TASK TO COMPLETE
Repeat the listing word for word. Leave every picture out.

::: EXERCISE MATERIAL :::

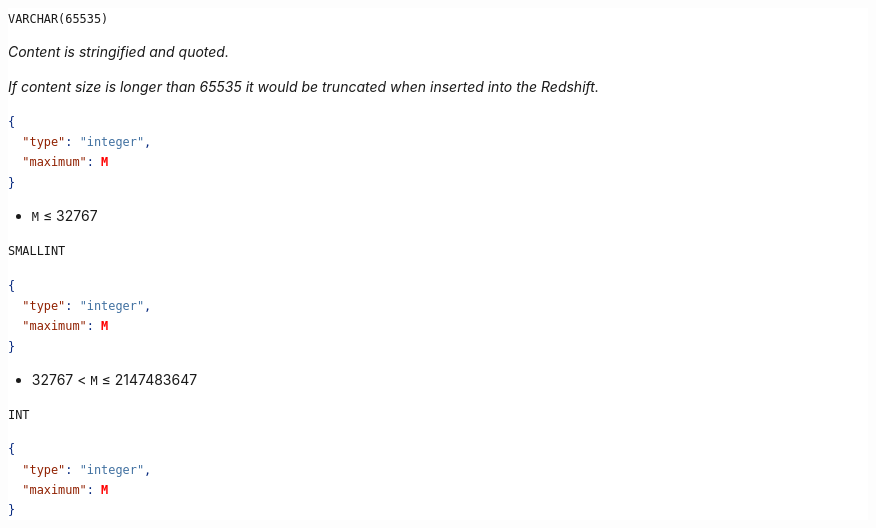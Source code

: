 </td>
<td>

`VARCHAR(65535)`

_Content is stringified and quoted._

_If content size is longer than 65535 it would be truncated when inserted into the Redshift._

</td>
</tr>
<tr>
<td>

```json
{
  "type": "integer",
  "maximum": M
}
```

- `M` &le; 32767

</td>
<td>

`SMALLINT`

</td>
</tr>
<tr>
<td>

```json
{
  "type": "integer",
  "maximum": M
}
```

- 32767 &lt; `M` &le; 2147483647

</td>
<td>

`INT`

</td>
</tr>
<tr>
<td>

```json
{
  "type": "integer",
  "maximum": M
}
```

:::

RESPONSE
Source code

: </td>
<td>

`VARCHAR(65535)`

_Content is stringified and quoted._

_If content size is longer than 65535 it would be truncated when inserted into the Redshift._

</td>
</tr>
<tr>
<td>

```json
{
  "type": "integer",
  "maximum": M
}
```

- `M` &le; 32767

</td>
<td>

`SMALLINT`

</td>
</tr>
<tr>
<td>

```json
{
  "type": "integer",
  "maximum": M
}
```

- 32767 &lt; `M` &le; 2147483647

</td>
<td>

`INT`

</td>
</tr>
<tr>
<td>

```json
{
  "type": "integer",
  "maximum": M
}
```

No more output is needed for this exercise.